┌─ Data supplied

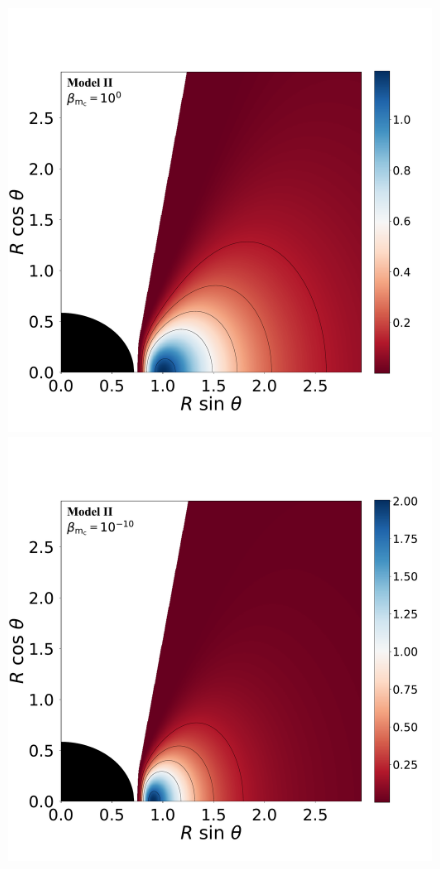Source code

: \documentclass[twocolumn,aps,showpacs,showkeys,prd,superscriptaddress,byrevtex, amsmath]{revtex4-1}
\begin{document}
\begin{figure}
\hspace{-0.3cm}
\includegraphics[scale=0.14]{figures/fig3_II_1.pdf}
\hspace{-0.2cm}
\includegraphics[scale=0.14]{figures/fig3_II__10.pdf}

\end{figure}
\end{document}
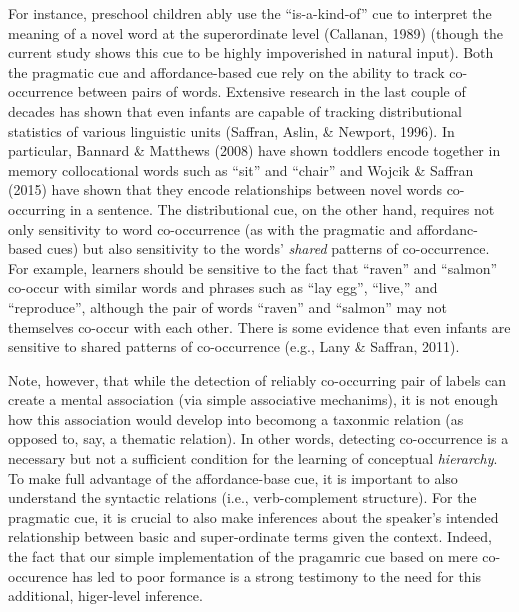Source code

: \documentclass[english,,man]{apa6}
\begin{document}
For instance, preschool children ably use the \enquote{is-a-kind-of} cue to interpret the meaning of a novel word at the superordinate level (Callanan, 1989) (though the current study shows this cue to be highly impoverished in natural input). Both the pragmatic cue and affordance-based cue rely on the ability to track co-occurrence between pairs of words. Extensive research in the last couple of decades has shown that even infants are capable of tracking distributional statistics of various linguistic units (Saffran, Aslin, \& Newport, 1996). In particular, Bannard \& Matthews (2008) have shown toddlers encode together in memory collocational words such as \enquote{sit} and \enquote{chair} and Wojcik \& Saffran (2015) have shown that they encode relationships between novel words co-occurring in a sentence. The distributional cue, on the other hand, requires not only sensitivity to word co-occurrence (as with the pragmatic and affordanc-based cues) but also sensitivity to the words' \emph{shared} patterns of co-occurrence. For example, learners should be sensitive to the fact that \enquote{raven} and \enquote{salmon} co-occur with similar words and phrases such as \enquote{lay egg}, \enquote{live,} and \enquote{reproduce}, although the pair of words \enquote{raven} and \enquote{salmon} may not themselves co-occur with each other. There is some evidence that even infants are sensitive to shared patterns of co-occurrence (e.g., Lany \& Saffran, 2011).

Note, however, that while the detection of reliably co-occurring pair of labels can create a mental association (via simple associative mechanims), it is not enough how this association would develop into becomong a taxonmic relation (as opposed to, say, a thematic relation). In other words, detecting co-occurrence is a necessary but not a sufficient condition for the learning of conceptual \emph{hierarchy}. To make full advantage of the affordance-base cue, it is important to also understand the syntactic relations (i.e., verb-complement structure). For the pragmatic cue, it is crucial to also make inferences about the speaker's intended relationship between basic and super-ordinate terms given the context. Indeed, the fact that our simple implementation of the pragamric cue based on mere co-occurence has led to poor formance is a strong testimony to the need for this additional, higer-level inference.
\end{document}
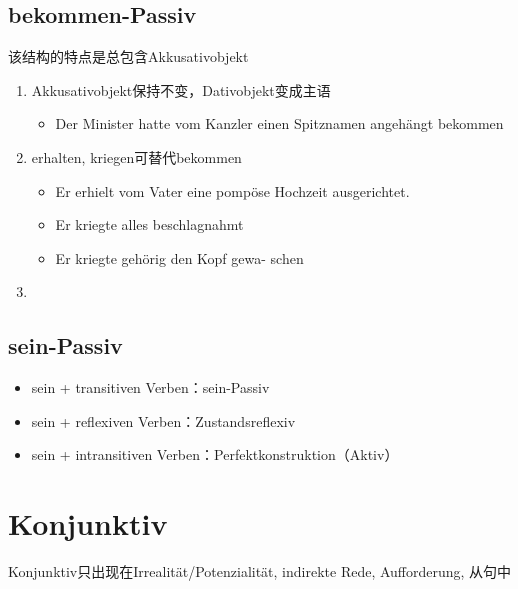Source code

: \documentclass[UTF8]{report}
\begin{document}
\subsection{bekommen-Passiv}
该结构的特点是总包含Akkusativobjekt
\begin{enumerate}
    \item Akkusativobjekt保持不变，Dativobjekt变成主语
    \begin{itemize}
        \item Der Minister hatte vom Kanzler einen Spitznamen angehängt bekommen
    \end{itemize}
    \item erhalten, kriegen可替代bekommen
    \begin{itemize}
        \item Er  erhielt vom Vater  eine pompöse Hochzeit ausgerichtet.
        \item Er kriegte alles beschlagnahmt
        \item Er kriegte gehörig den Kopf gewa- schen
    \end{itemize}
    \item 
\end{enumerate}

\subsection{sein-Passiv}
\begin{itemize}
    \item sein + transitiven Verben：sein-Passiv
    \item sein + reflexiven Verben：Zustandsreflexiv
    \item sein + intransitiven Verben：Perfektkonstruktion（Aktiv）
\end{itemize}


\section{Konjunktiv}
Konjunktiv只出现在Irrealität/Potenzialität, indirekte Rede, Aufforderung, 从句中
\end{document}
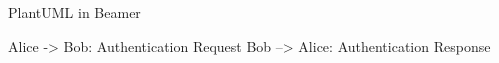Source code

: \documentclass{beamer}
\begin{document}
\begin{frame}[fragile]{PlantUML in Beamer}
\begin{plantuml}
Alice -> Bob: Authentication Request
Bob --> Alice: Authentication Response
\end{plantuml}
\end{frame}
\end{document}
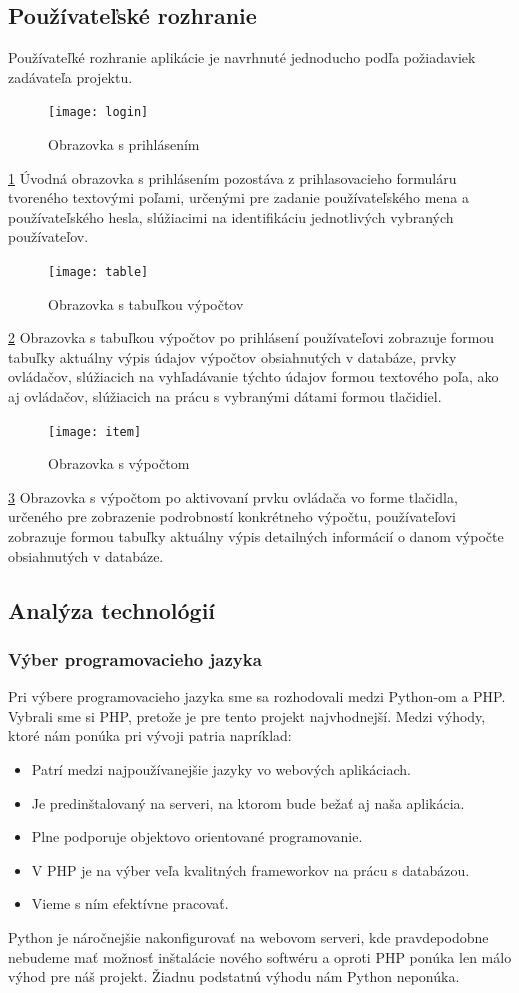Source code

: \documentclass[12pt,a4paper]{article}
\begin{document}
\subsection{Používateľské rozhranie}
Používateľké rozhranie aplikácie je navrhnuté jednoducho podľa požiadaviek zadávateľa projektu.
\begin{figure}[H]
	\caption{Obrazovka s prihlásením}
	\texttt{[image: login]}
	\label{fig:ui1}
\end{figure}
\ref{fig:ui1}
Úvodná obrazovka s prihlásením pozostáva z prihlasovacieho formuláru tvoreného textovými poľami, určenými pre zadanie používateľského mena a používateľského hesla, slúžiacimi na identifikáciu jednotlivých vybraných používateľov.
\begin{figure}[H]
	\caption{Obrazovka s tabuľkou výpočtov}
	\texttt{[image: table]}
	\label{fig:ui2}
\end{figure}
\ref{fig:ui2}
Obrazovka s tabuľkou výpočtov po prihlásení používateľovi zobrazuje formou tabuľky aktuálny výpis údajov výpočtov obsiahnutých v databáze, prvky ovládačov, slúžiacich na vyhľadávanie týchto údajov formou textového poľa, ako aj ovládačov, slúžiacich na prácu s vybranými dátami formou tlačidiel.
\begin{figure}[H]
	\caption{Obrazovka s výpočtom}
	\texttt{[image: item]}
	\label{fig:ui3}
\end{figure}
\ref{fig:ui3}
Obrazovka s výpočtom po aktivovaní prvku ovládača vo forme tlačidla, určeného pre zobrazenie podrobností konkrétneho výpočtu, používateľovi zobrazuje formou tabuľky aktuálny výpis detailných informácií o danom výpočte obsiahnutých v databáze.

\subsection{Analýza technológií}

\subsubsection{Výber programovacieho jazyka}
Pri výbere programovacieho jazyka sme sa rozhodovali medzi Python-om a PHP. Vybrali sme si PHP, pretože je pre tento projekt najvhodnejší. Medzi výhody, ktoré nám ponúka pri vývoji patria napríklad:
\begin{itemize}
	\item Patrí medzi najpoužívanejšie jazyky vo webových aplikáciach.
	\item Je predinštalovaný na serveri, na ktorom bude bežať aj naša aplikácia.
	\item Plne podporuje objektovo orientované programovanie.
	\item V PHP je na výber veľa kvalitných frameworkov na prácu s databázou.
	\item Vieme s ním efektívne pracovať.
\end{itemize}
Python je náročnejšie nakonfigurovať na webovom serveri, kde pravdepodobne nebudeme mať možnosť inštalácie nového softwéru a oproti PHP ponúka len málo výhod pre náš projekt. Žiadnu podstatnú výhodu nám Python neponúka.
\end{document}
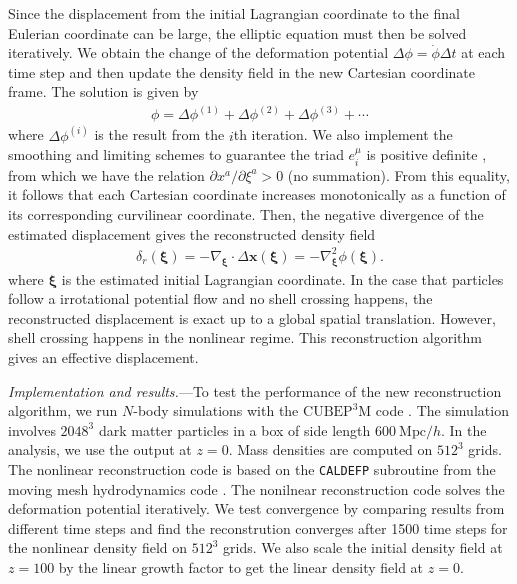 \documentclass[aps,prd,twocolumn,superscriptaddress,groupedaddress,nofootinbib]{revtex4}  %
\newcommand{\mr}{\mathrm}
\newcommand{\bea}{\begin{eqnarray}}
\newcommand{\eea}{\end{eqnarray}}
\begin{document}
Since the displacement from the initial Lagrangian coordinate to the final 
Eulerian coordinate can be large, the elliptic equation must then be solved 
iteratively. We obtain the change of the deformation potential 
$\Delta\phi=\dot{\phi}\Delta t$ at each time step and then update the density
field in the new Cartesian coordinate frame.  
The solution is given by 
\bea
\phi=\Delta\phi^{(1)}+\Delta\phi^{(2)}+\Delta\phi^{(3)}+\cdots
\eea
where $\Delta\phi^{(i)}$ is the result from the $i$th iteration. 
We also implement the smoothing and limiting schemes to guarantee the triad 
$e^\mu_i$ is positive definite \cite{1995ApJS..100..269P,1998ApJS..115...19P},
from which we have the relation $\partial x^a/\partial\xi^a>0$ (no summation).
From this equality, it follows that each Cartesian coordinate increases monotonically as a function of its corresponding curvilinear coordinate.
Then, the negative divergence of the estimated displacement gives the 
reconstructed density field 
\bea
\delta_r(\bm{\xi})=-\nabla_{\bm{\xi}}\cdot\Delta\bm{x}(\bm{\xi})
=-\nabla^2_{\bm{\xi}}\phi(\bm{\xi}).
\eea
where $\bm{\xi}$ is the estimated initial Lagrangian coordinate.
In the case that particles follow a irrotational potential flow and no shell
crossing happens, the reconstructed displacement is exact up to a global 
spatial translation.
However, shell crossing happens in the nonlinear regime. This reconstruction
algorithm gives an effective displacement.


{\it Implementation and results.}---To test the performance of 
the new reconstruction algorithm, we run $N$-body simulations with 
the $\mr{CUBEP}^3\mr{M}$ code \cite{2013code}.
The simulation involves $2048^3$ dark matter particles in a box of 
side length $600\ \mr{Mpc}/h$.
In the analysis, we use the output at $z=0$. Mass densities are computed
on $512^3$ grids. 
The nonlinear reconstruction code is based on the {\tt CALDEFP} subroutine from 
the moving mesh hydrodynamics code \cite{1998ApJS..115...19P}.
The nonilnear reconstruction code solves the deformation potential iteratively.
We test convergence by comparing results from different time steps and 
find the reconstrution converges after 1500 time steps for the nonlinear 
density field on $512^3$ grids. 
We also scale the initial density field at $z=100$ by the linear growth factor
to get the linear density field at $z=0$.
\end{document}
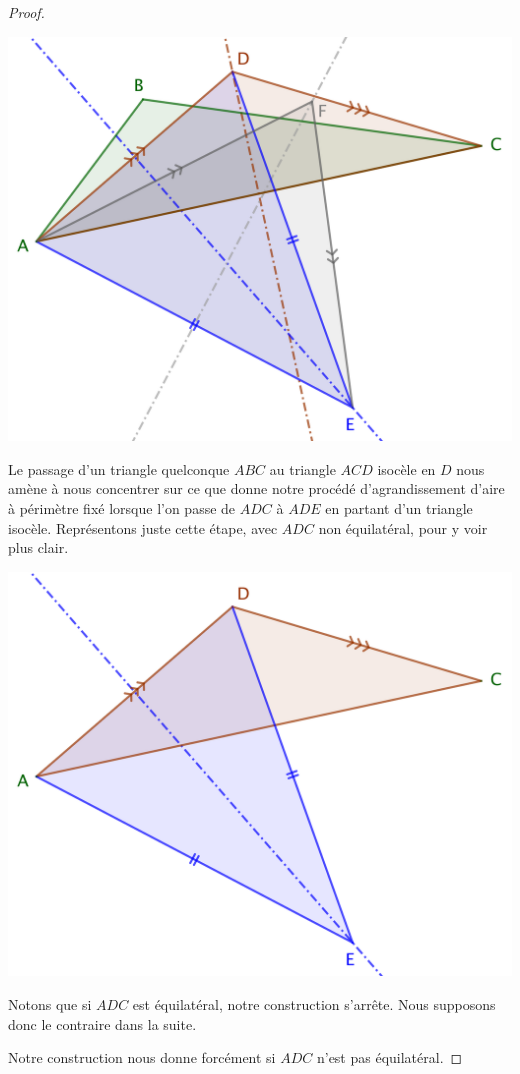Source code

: \begin{proof}
	\begin{center}
		\includegraphics[scale=.4]{content/triangle-gene/triangle-conj.png}
	\end{center} 

	
	Le passage d'un triangle quelconque $ABC$ au triangle $ACD$ isocèle en $D$ nous amène à nous concentrer sur ce que donne notre procédé d'agrandissement d'aire à périmètre fixé lorsque l'on passe de $ADC$ à $ADE$ en partant d'un triangle isocèle. Représentons juste cette étape, avec $ADC$ non équilatéral, pour y voir plus clair.

	\begin{center}
		\includegraphics[scale=.4]{content/triangle-gene/triangle-proof.png}
	\end{center} 
	
	
	Notons que si $ADC$ est équilatéral, notre construction s'arrête.
	Nous supposons donc le contraire dans la suite.


		\item Notre construction nous donne forcément si $ADC$ n'est pas équilatéral.


\end{proof}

└─

Problem to solve: Go through the material and copy each line that contains "Cartesian".

Expected output:
field in the new Cartesian coordinate frame.  
From this equality, it follows that each Cartesian coordinate increases monotonically as a function of its corresponding curvilinear coordinate.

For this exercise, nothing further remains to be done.